— Ты хочешь сказать, что эта ржавая труба различает людей, что в ней есть таймер для каждого?

— А бес его знает, что там в ней есть. Часов у нас нет — вот это беда. Электронные тут не работают, а механических ни у кого не оказалось. Так мужики вон песочными обзавелись, чтоб хоть прикидывать, когда за следующей дозой идти. А я вот всё не соберусь соорудить такую приспособу.

— Так сделали бы солнечные, — сказал я. — Всего-то и надо — палку воткнуть и круг нарисовать!

— А толку? Тут солнце всегда на месте — ни закатов, ни рассветов.

— Однако… — оторопел я и почувствовал где-то внутри ледяные пальцы тоски, готовые сжаться и задушить. Надо было срочно менять тему:

— На что ловишь?

— На мудянку, конечно! — охотно откликнулся рыбак. — Больше сейчас ни на что не берёт. — Тс-с-с! — он прижал палец к губам.

Одна из канистр на воде дёрнулась, перевернулась пробкой вниз и поползла в сторону.
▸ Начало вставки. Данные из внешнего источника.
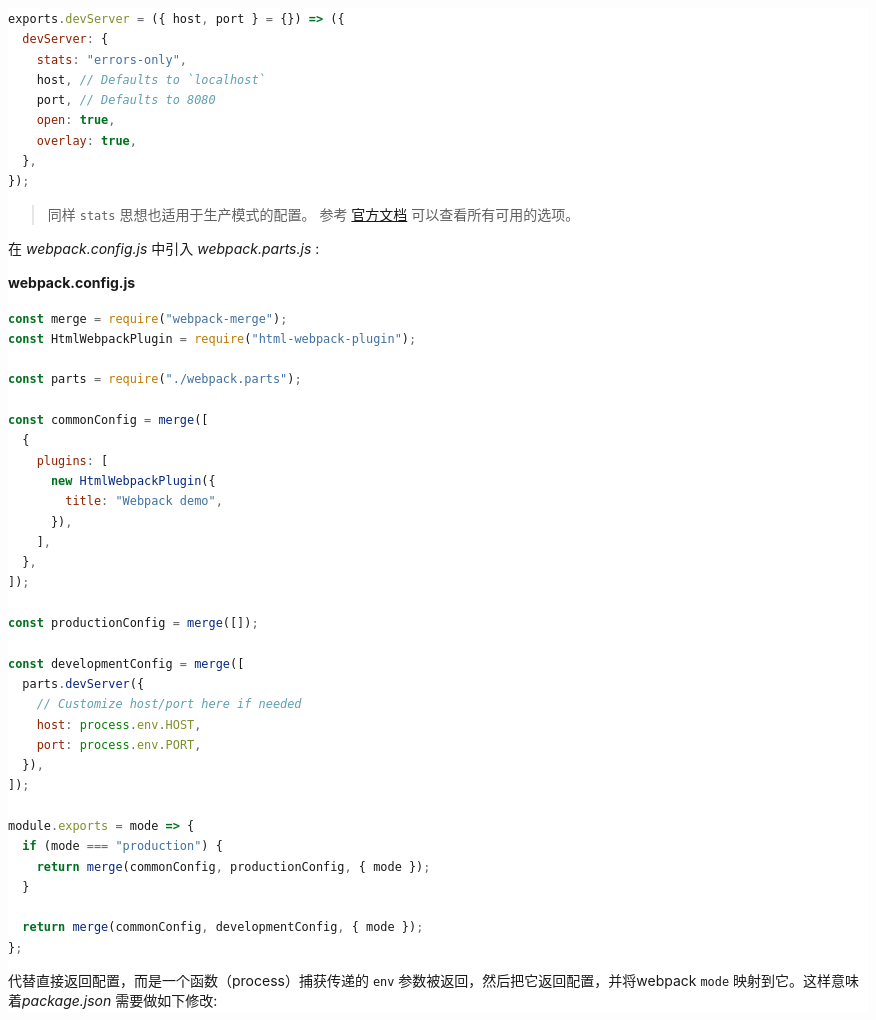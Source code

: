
 ```javascript
exports.devServer = ({ host, port } = {}) => ({
  devServer: {
    stats: "errors-only",
    host, // Defaults to `localhost`
    port, // Defaults to 8080
    open: true,
    overlay: true,
  },
});
```

> 同样 `stats` 思想也适用于生产模式的配置。 参考 [官方文档](https://webpack.js.org/configuration/stats/) 可以查看所有可用的选项。

在 *webpack.config.js* 中引入 *webpack.parts.js* :

**webpack.config.js**

```javascript
const merge = require("webpack-merge");
const HtmlWebpackPlugin = require("html-webpack-plugin");

const parts = require("./webpack.parts");

const commonConfig = merge([
  {
    plugins: [
      new HtmlWebpackPlugin({
        title: "Webpack demo",
      }),
    ],
  },
]);

const productionConfig = merge([]);

const developmentConfig = merge([
  parts.devServer({
    // Customize host/port here if needed
    host: process.env.HOST,
    port: process.env.PORT,
  }),
]);

module.exports = mode => {
  if (mode === "production") {
    return merge(commonConfig, productionConfig, { mode });
  }

  return merge(commonConfig, developmentConfig, { mode });
};
```

代替直接返回配置，而是一个函数（process）捕获传递的 `env` 参数被返回，然后把它返回配置，并将webpack `mode` 映射到它。这样意味着*package.json* 需要做如下修改:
— Подсекай! — не удержался я.

— Щ-ща-а-с… — прошипел мужик. Со стульчика он соскользнул, встал на колено и ухватил палку с крюком на конце — вроде багра. — Щ-ща-а-с я его…

Мощный рывок снизу почти утопил десятилитровую канистру. Она ещё не всплыла полностью, когда рыбак зацепил багром проволоку на соответствующей удочке и резко дёрнул её на себя. Я не сразу понял его манёвр: из «берега» торчали два обрубка толстой арматуры. На один из них он и накинул проволоку. Как только возникла слабина, он накинул «леску» и на второй шпенёк. И процесс пошёл — раз за разом он выбирал слабину! Увлечённый этим зрелищем, я и не заметил, что мы уже не одни: сбежался народ, рыбачивший по соседству. Они, похоже, знали, что нужно делать — у двоих были наготове подсачики — из стальной проволоки на коротких толстых шестах.
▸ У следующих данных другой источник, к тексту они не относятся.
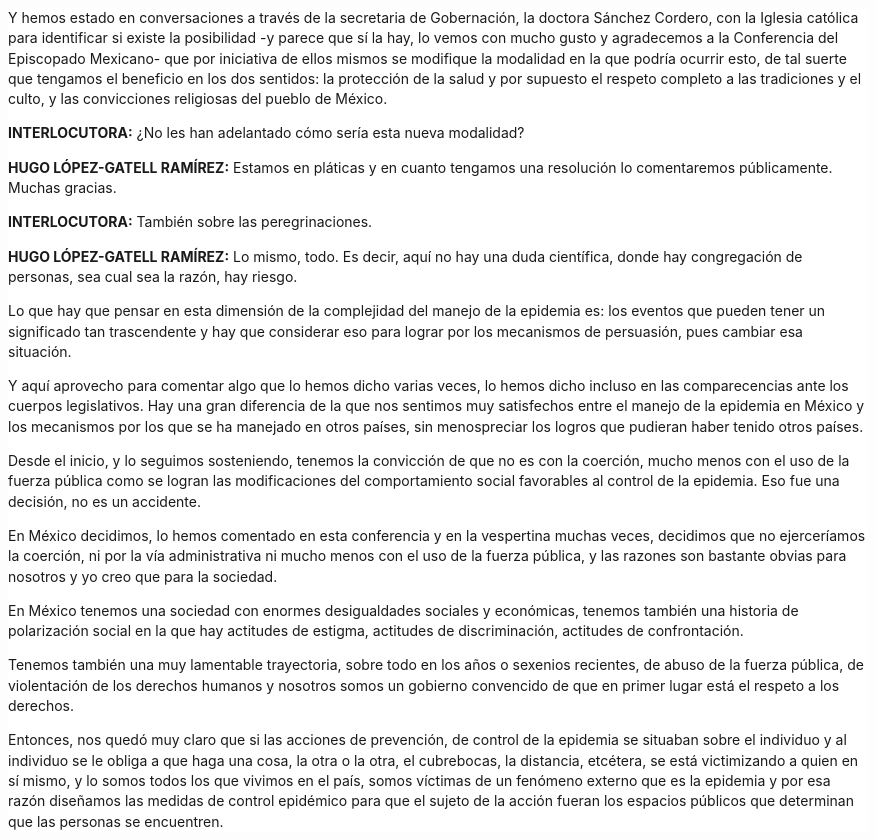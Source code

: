 Y hemos estado en conversaciones a través de la secretaria de Gobernación, la
doctora Sánchez Cordero, con la Iglesia católica para identificar si existe la
posibilidad -y parece que sí la hay, lo vemos con mucho gusto y agradecemos a
la Conferencia del Episcopado Mexicano- que por iniciativa de ellos mismos se
modifique la modalidad en la que podría ocurrir esto, de tal suerte que
tengamos el beneficio en los dos sentidos: la protección de la salud y por
supuesto el respeto completo a las tradiciones y el culto, y las convicciones
religiosas del pueblo de México.

**INTERLOCUTORA:** ¿No les han adelantado cómo sería esta nueva modalidad?

**HUGO LÓPEZ-GATELL RAMÍREZ:** Estamos en pláticas y en cuanto tengamos una
resolución lo comentaremos públicamente. Muchas gracias.

**INTERLOCUTORA:** También sobre las peregrinaciones.

**HUGO LÓPEZ-GATELL RAMÍREZ:** Lo mismo, todo. Es decir, aquí no hay una duda
científica, donde hay congregación de personas, sea cual sea la razón, hay
riesgo.

Lo que hay que pensar en esta dimensión de la complejidad del manejo de la
epidemia es: los eventos que pueden tener un significado tan trascendente y
hay que considerar eso para lograr por los mecanismos de persuasión, pues
cambiar esa situación.

Y aquí aprovecho para comentar algo que lo hemos dicho varias veces, lo hemos
dicho incluso en las comparecencias ante los cuerpos legislativos. Hay una
gran diferencia de la que nos sentimos muy satisfechos entre el manejo de la
epidemia en México y los mecanismos por los que se ha manejado en otros
países, sin menospreciar los logros que pudieran haber tenido otros países.

Desde el inicio, y lo seguimos sosteniendo, tenemos la convicción de que no es
con la coerción, mucho menos con el uso de la fuerza pública como se logran
las modificaciones del comportamiento social favorables al control de la
epidemia. Eso fue una decisión, no es un accidente.

En México decidimos, lo hemos comentado en esta conferencia y en la vespertina
muchas veces, decidimos que no ejerceríamos la coerción, ni por la vía
administrativa ni mucho menos con el uso de la fuerza pública, y las razones
son bastante obvias para nosotros y yo creo que para la sociedad.

En México tenemos una sociedad con enormes desigualdades sociales y
económicas, tenemos también una historia de polarización social en la que hay
actitudes de estigma, actitudes de discriminación, actitudes de confrontación.

Tenemos también una muy lamentable trayectoria, sobre todo en los años o
sexenios recientes, de abuso de la fuerza pública, de violentación de los
derechos humanos y nosotros somos un gobierno convencido de que en primer
lugar está el respeto a los derechos.

Entonces, nos quedó muy claro que si las acciones de prevención, de control de
la epidemia se situaban sobre el individuo y al individuo se le obliga a que
haga una cosa, la otra o la otra, el cubrebocas, la distancia, etcétera, se
está victimizando a quien en sí mismo, y lo somos todos los que vivimos en el
país, somos víctimas de un fenómeno externo que es la epidemia y por esa razón
diseñamos las medidas de control epidémico para que el sujeto de la acción
fueran los espacios públicos que determinan que las personas se encuentren.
Завершения процедуры я не увидел — рыбаки меня оттеснили. Что-то они там дружно тянули, цепляли, хватали… Зато итог я смог разглядеть во всей красе!
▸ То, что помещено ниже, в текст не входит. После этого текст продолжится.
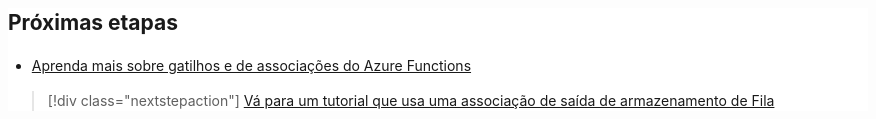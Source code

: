 ## <a name="next-steps"></a>Próximas etapas

* [Aprenda mais sobre gatilhos e de associações do Azure Functions](functions-triggers-bindings.md)



> [!div class="nextstepaction"]
> [Vá para um tutorial que usa uma associação de saída de armazenamento de Fila](functions-integrate-storage-queue-output-binding.md)



[CloudQueueMessage]: /dotnet/api/microsoft.azure.storage.queue.cloudqueuemessage
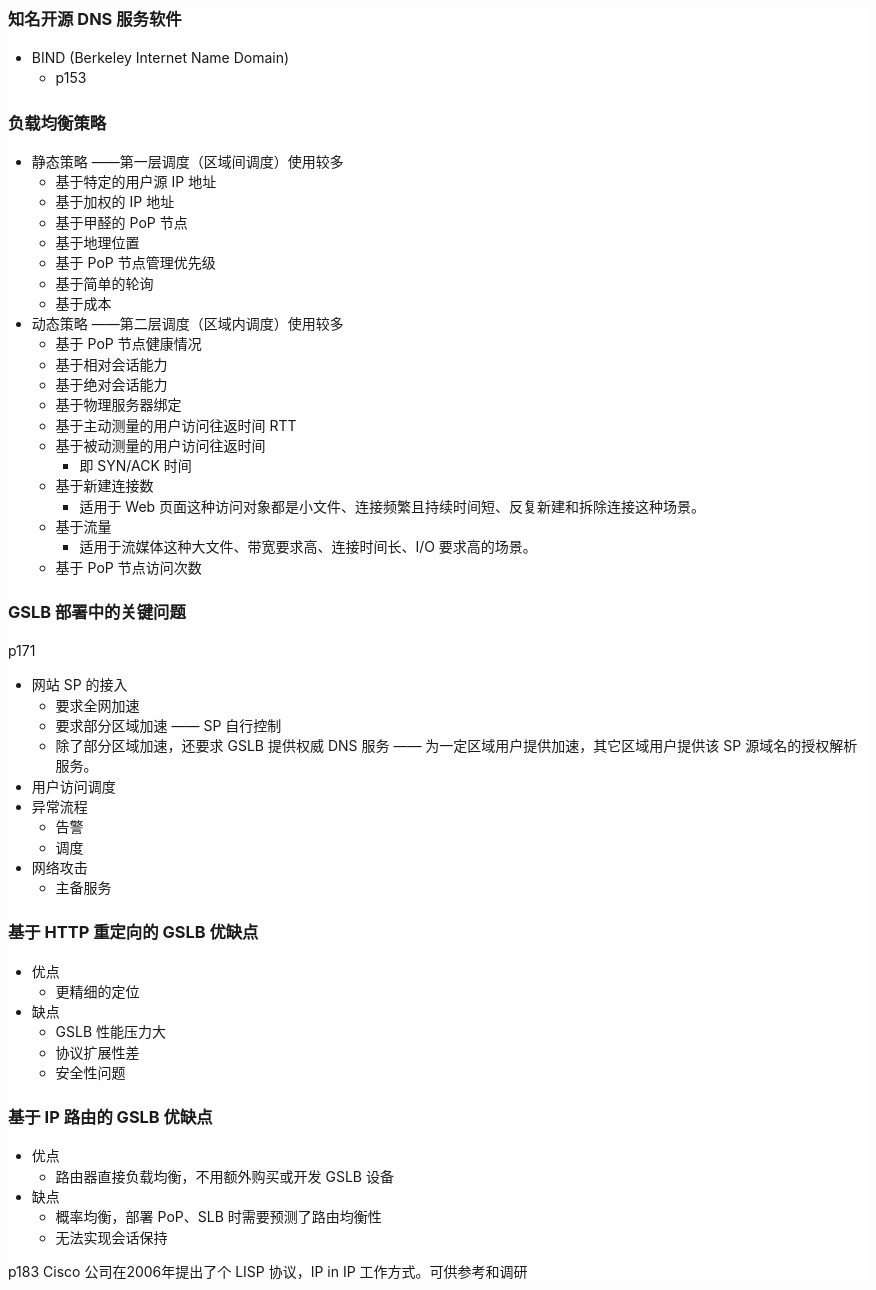 ### 知名开源 DNS 服务软件

* BIND (Berkeley Internet Name Domain)
    * p153

### 负载均衡策略

* 静态策略 ——第一层调度（区域间调度）使用较多
    * 基于特定的用户源 IP 地址
    * 基于加权的 IP 地址
    * 基于甲醛的 PoP 节点
    * 基于地理位置
    * 基于 PoP 节点管理优先级
    * 基于简单的轮询
    * 基于成本
* 动态策略 ——第二层调度（区域内调度）使用较多
    * 基于 PoP 节点健康情况
    * 基于相对会话能力
    * 基于绝对会话能力
    * 基于物理服务器绑定
    * 基于主动测量的用户访问往返时间 RTT
    * 基于被动测量的用户访问往返时间
        * 即 SYN/ACK 时间
    * 基于新建连接数
        * 适用于 Web 页面这种访问对象都是小文件、连接频繁且持续时间短、反复新建和拆除连接这种场景。
    * 基于流量
        * 适用于流媒体这种大文件、带宽要求高、连接时间长、I/O 要求高的场景。
    * 基于 PoP 节点访问次数

### GSLB 部署中的关键问题

p171

* 网站 SP 的接入
    * 要求全网加速
    * 要求部分区域加速 —— SP 自行控制
    * 除了部分区域加速，还要求 GSLB 提供权威 DNS 服务 —— 为一定区域用户提供加速，其它区域用户提供该 SP 源域名的授权解析服务。
* 用户访问调度
* 异常流程
    * 告警
    * 调度
* 网络攻击
    * 主备服务

### 基于 HTTP 重定向的 GSLB 优缺点

* 优点
    * 更精细的定位
* 缺点
    * GSLB 性能压力大
    * 协议扩展性差
    * 安全性问题

### 基于 IP 路由的 GSLB 优缺点

* 优点
    * 路由器直接负载均衡，不用额外购买或开发 GSLB 设备
* 缺点
    * 概率均衡，部署 PoP、SLB 时需要预测了路由均衡性
    * 无法实现会话保持

p183
Cisco 公司在2006年提出了个 LISP 协议，IP in IP 工作方式。可供参考和调研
Это был не тунец и не палтус.

Оглушённое ударами ломиков и ботинок, существо уже не билось, а только извивалось и разевало зубастый рот. Весило оно, наверное, килограммов 10–12, а формами напоминало батон варёной колбасы, только с пастью, маленьким хвостиком и множеством ножек.

Автора поимки все поздравляли:

— С почином!

— Дай бог, не последняя!

— Ну что, первую делим — как положено?

— М-м… Э-э…

— Не будь жмотом! Ты ж первый сегодня взял!

Я был тут посторонним и, вероятно, претендовать ни на что не мог. Впрочем, мне хватило и визуальных впечатлений: из толкучки над добычей выдавился низенький пузатый старичок — его удочки стояли метрах в ста правее. И этот старикан азартно лопал кусок чего-то шевелящегося и истекающего зеленоватым соком (или кровью?!).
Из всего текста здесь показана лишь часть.